**Assignment:**
Among the entries that follow, how many lines contain the word "demand"? Give the number alone.
##### Entries supplied #####
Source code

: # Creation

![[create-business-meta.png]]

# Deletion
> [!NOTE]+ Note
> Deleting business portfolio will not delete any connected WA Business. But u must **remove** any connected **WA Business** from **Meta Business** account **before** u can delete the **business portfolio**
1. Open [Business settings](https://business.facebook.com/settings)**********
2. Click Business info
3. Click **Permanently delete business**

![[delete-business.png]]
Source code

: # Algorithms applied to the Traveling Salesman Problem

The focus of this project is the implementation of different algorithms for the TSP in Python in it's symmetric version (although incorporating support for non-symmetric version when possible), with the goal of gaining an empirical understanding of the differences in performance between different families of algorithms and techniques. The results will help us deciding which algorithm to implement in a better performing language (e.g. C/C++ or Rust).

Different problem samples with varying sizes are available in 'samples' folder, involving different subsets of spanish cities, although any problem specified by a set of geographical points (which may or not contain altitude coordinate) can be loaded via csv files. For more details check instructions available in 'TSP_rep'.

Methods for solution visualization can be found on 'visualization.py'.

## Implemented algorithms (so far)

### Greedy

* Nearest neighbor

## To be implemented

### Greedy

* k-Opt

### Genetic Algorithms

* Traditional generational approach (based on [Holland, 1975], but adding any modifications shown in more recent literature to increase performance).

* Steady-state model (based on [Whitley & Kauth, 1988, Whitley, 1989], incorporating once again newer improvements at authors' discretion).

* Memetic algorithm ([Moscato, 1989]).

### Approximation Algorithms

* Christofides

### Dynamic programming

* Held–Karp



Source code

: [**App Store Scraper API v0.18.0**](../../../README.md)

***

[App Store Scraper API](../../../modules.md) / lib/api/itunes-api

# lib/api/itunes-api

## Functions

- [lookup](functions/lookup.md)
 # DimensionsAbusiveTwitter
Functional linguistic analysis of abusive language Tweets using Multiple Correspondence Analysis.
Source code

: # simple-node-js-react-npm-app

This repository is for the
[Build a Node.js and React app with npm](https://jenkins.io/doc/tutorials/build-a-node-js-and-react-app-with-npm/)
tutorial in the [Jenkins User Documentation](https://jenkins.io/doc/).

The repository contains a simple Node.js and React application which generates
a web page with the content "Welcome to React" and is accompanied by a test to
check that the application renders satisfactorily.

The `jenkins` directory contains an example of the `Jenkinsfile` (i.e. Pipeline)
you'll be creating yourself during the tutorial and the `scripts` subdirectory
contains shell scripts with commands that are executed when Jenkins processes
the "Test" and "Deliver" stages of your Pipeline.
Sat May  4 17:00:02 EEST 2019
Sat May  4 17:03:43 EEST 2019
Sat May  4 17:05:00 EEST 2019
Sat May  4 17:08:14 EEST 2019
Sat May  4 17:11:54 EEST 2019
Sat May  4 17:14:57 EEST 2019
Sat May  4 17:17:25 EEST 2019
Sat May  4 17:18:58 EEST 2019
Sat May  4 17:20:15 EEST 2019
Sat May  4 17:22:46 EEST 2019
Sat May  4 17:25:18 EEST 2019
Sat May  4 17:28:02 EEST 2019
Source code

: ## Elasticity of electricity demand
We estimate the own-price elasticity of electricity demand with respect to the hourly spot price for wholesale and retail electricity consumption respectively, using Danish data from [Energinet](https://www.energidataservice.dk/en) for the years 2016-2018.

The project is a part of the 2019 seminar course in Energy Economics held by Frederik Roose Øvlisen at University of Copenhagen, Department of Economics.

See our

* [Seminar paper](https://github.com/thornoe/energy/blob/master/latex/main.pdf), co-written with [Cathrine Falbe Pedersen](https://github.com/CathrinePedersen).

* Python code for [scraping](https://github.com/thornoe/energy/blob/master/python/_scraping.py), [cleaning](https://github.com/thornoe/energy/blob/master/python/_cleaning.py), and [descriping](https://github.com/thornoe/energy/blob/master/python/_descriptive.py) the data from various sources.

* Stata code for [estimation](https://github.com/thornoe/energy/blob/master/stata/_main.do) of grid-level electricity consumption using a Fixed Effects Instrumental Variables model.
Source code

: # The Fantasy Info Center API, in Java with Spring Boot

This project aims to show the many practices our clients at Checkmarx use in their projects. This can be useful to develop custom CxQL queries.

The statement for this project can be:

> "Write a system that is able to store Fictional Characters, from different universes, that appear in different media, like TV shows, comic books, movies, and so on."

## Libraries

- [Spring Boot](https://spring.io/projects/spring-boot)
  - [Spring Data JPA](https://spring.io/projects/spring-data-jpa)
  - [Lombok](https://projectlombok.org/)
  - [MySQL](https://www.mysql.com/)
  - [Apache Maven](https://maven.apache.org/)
#####
**Task solution:**
2